In California, the mayor of San Jose, the state's third-largest city, last week declared that "gun stores are non-essential." In Ohio, the state attorney general ordered several health clinics to stop non-essential abortions.

Volokh said it "might not be OK to completely close abortion clinics or gun stores [even alongside all other businesses] if the result is that people just can't get abortions or guns at all."

On the other hand, banning political rallies might be acceptable because "people can still speak and organize political action online," Volokh said.

Hodge said restrictions such as suspending certain patients' privacy rights and barring visitors to prisons are justified during the pandemic.

"Can we do that without violating constitutional rights? Yeah, absolutely," Hodge said.

What is unlikely to pass constitutional muster is what China did to fight the virus, ranging from complete lockdowns of entire cities enforced by guards to digital surveillance of at-risk residents to mass testing.

While successful in China and elsewhere, such methods are too draconian and unlikely to be tried in the United States, Hodge said. While authorities have the power to quarantine large groups of infected individuals, large-scale domestic travel bans and cordon Sanitaire are constitutionally problematic.

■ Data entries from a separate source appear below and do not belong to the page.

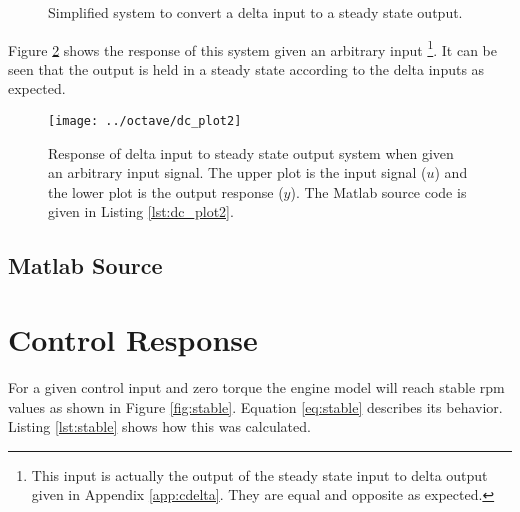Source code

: \documentclass{article}
\begin{document}
\begin{figure}[!htbp]
\begin{center}


\end{center}
\caption{Simplified system to convert a delta input to
a steady state output.}
\label{fig:dc1s}
\end{figure}

Figure \ref{fig:dc_plot2} shows the response of this system given
an arbitrary input
\footnote{This input is actually the output of the steady state input
to delta output given in Appendix \ref{app:cdelta}.
They are equal and opposite as expected.}.
It can be seen that the output is held in a steady state according
to the delta inputs as expected.

\begin{figure}[htbp!]
\texttt{[image: ../octave/dc\_plot2]}
\caption{Response of delta input to steady state output system
when given an arbitrary input signal.
The upper plot is the input signal ($u$) and the lower plot is
the output response ($y$).
The Matlab source code is given in Listing \ref{lst:dc_plot2}.
}
\label{fig:dc_plot2}
\end{figure}

\clearpage
\subsection{Matlab Source}
\label{app:dcsrc}

\nocite{octave}




\clearpage
\section{Control Response}
\label{app:contrpm}

For a given control input and zero torque the engine model will
reach stable rpm values as shown in Figure \ref{fig:stable}.
Equation \ref{eq:stable} describes its behavior.
Listing \ref{lst:stable} shows how this was calculated.
\end{document}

"We're not an authoritarian nation," U.S. Surgeon-General Jerome Adams said during a recent "Fox & Friends" interview. "So we have to be careful when we say, 'Let's do what China did, let's do what South Korea did."

Rabbi Moline warned that Americans' tolerance for the civil liberties restrictions will run out once the crisis is over.

"The time I'd begin to worry is if the emergency is lifted and there were some continuation of the restrictions on our civil rights that are necessary in crisis but unnecessary when there is no crisis," he said.